PEARL HARBOR 1/2 (PG-13). It's not that this is an awful movie; it's just an awfully impersonal one, with plenty of spectacular effects hardly justifying the cardboard characters, insipid dialogue and stone-cold direction. The film obviously hopes to be another Titanic, but the love triangle comprised of pilots Ben Affleck and Josh Hartnett and nurse Kate Beckinsale couldn't possibly be duller. -- MB

SHREK 1/2 (PG). DreamWorks' fractured fairy tale both soars and suffers from its own subversive humor, as a crude, wisecracking ogre (voiced by Mike Meyers) makes a reluctant knight errant in a quest to rescue an enchanted princess (Cameron Diaz). Shrek's computer-animated charms get hexed by too much outhouse comedy, too many pop references and far too much of Eddie Murphy as a talking donkey. --CH

SPY KIDS (PG) Here's Willy Wonka: The Next Generation, full of warmth, imagination and surrealism combined with the action today's youngsters demand (though less violence than they might prefer). Robert Rodriguez's creation is about the children of retired spies Antonio Banderas and Carla Gugino going into the family business to rescue their kidnapped parents. The story, action and visuals rate higher than the inconsistent acting. The heroes are fine, but the villains (Alan Cumming, Tony Shalhoub, Robert Patrick and Teri Hatcher) are all over the map instead of uniformly over the top. -- SW

THE TAILOR OF PANAMA Pierce Brosnan wickedly sullies his 007 image as a sleazy, womanizing intelligence agent who enlists a fraudulent tailor (Geoffrey Rush) to spy on Panama's ruling elites.
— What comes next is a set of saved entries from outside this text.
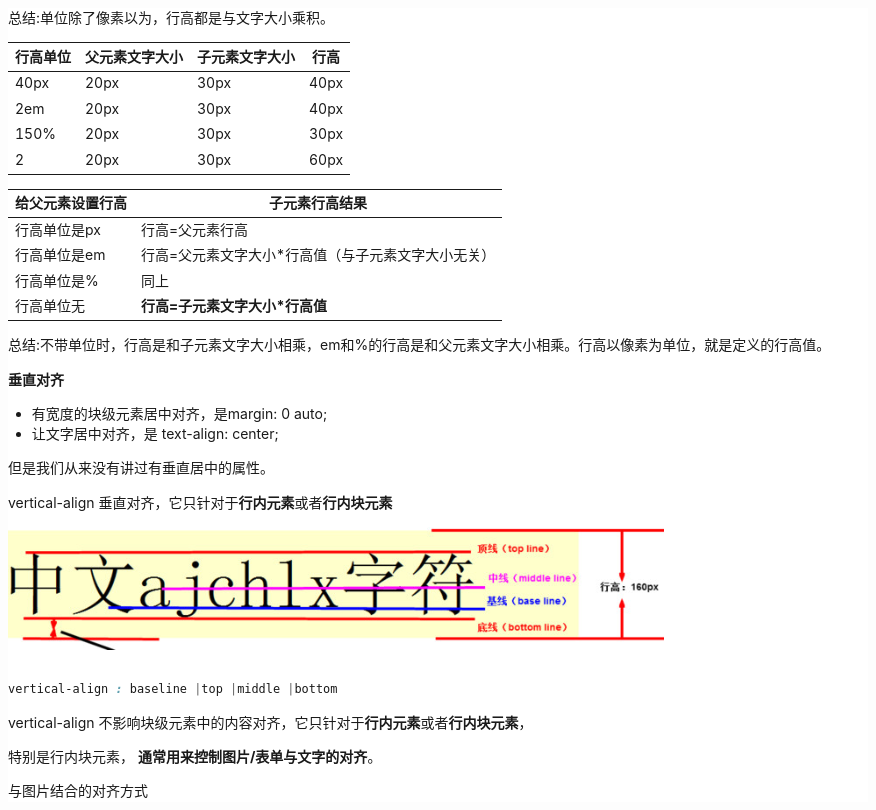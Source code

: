 总结:单位除了像素以为，行高都是与文字大小乘积。

| 行高单位 | 父元素文字大小 | 子元素文字大小 | 行高 |
| -------- | -------------- | -------------- | ---- |
| 40px     | 20px           | 30px           | 40px |
| 2em      | 20px           | 30px           | 40px |
| 150%     | 20px           | 30px           | 30px |
| 2        | 20px           | 30px           | 60px |

| **给父元素设置行高** | **子元素行高结果**                                 |
| -------------------- | -------------------------------------------------- |
| 行高单位是px         | 行高=父元素行高                                    |
| 行高单位是em         | 行高=父元素文字大小*行高值（与子元素文字大小无关） |
| 行高单位是%          | 同上                                               |
| 行高单位无           | **行高=子元素文字大小\*行高值**                    |

总结:不带单位时，行高是和子元素文字大小相乘，em和%的行高是和父元素文字大小相乘。行高以像素为单位，就是定义的行高值。

**垂直对齐**

- 有宽度的块级元素居中对齐，是margin: 0 auto;
- 让文字居中对齐，是 text-align: center;

但是我们从来没有讲过有垂直居中的属性。

vertical-align 垂直对齐，它只针对于**行内元素**或者**行内块元素**

![image-20230220220136547](./images/image-20230220220136547.png) 

```css
vertical-align : baseline |top |middle |bottom 
```

vertical-align 不影响块级元素中的内容对齐，它只针对于**行内元素**或者**行内块元素**，

特别是行内块元素， **通常用来控制图片/表单与文字的对齐**。

与图片结合的对齐方式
The adaptation of John LeCarre's novel weaves a complicated pattern of broad satire, serious political commentary and knotty character study, but director John Boorman loses his grip on the different threads, offering a weak, unconvincing ending that undercuts the film's otherwise provocative originality. -- CH

TRAFFIC (R) 1/2 A well-crafted, engrossing story of the drug war as it touches characters from Tijuana to Washington, D.C., from cops and politicians to teenagers and suburban wives, Steven Soderbergh's drama moves along at a ferocious clip. Even with its large cast of newcomers and Hollywood old-guarders, this psychological action film affirms Soderbergh's talent for making good, populist dramas that exceed the usual Hollywood standards. -- FF

WHAT'S THE WORST THAT COULD HAPPEN? (PG-13) A billionaire (Danny DeVito) catches a thief (Martin Lawrence) robbing his mansion. To get even with him, he takes the thief's lucky charm ring, telling the cops that it's his own. Depraved of his good luck charm, and faced with a future of bad luck, the thief begins wreaking revenge on the tycoon. The story becomes a battle of wills as the thief tries to get his most treasured possession, his luck, back from a man who has everything.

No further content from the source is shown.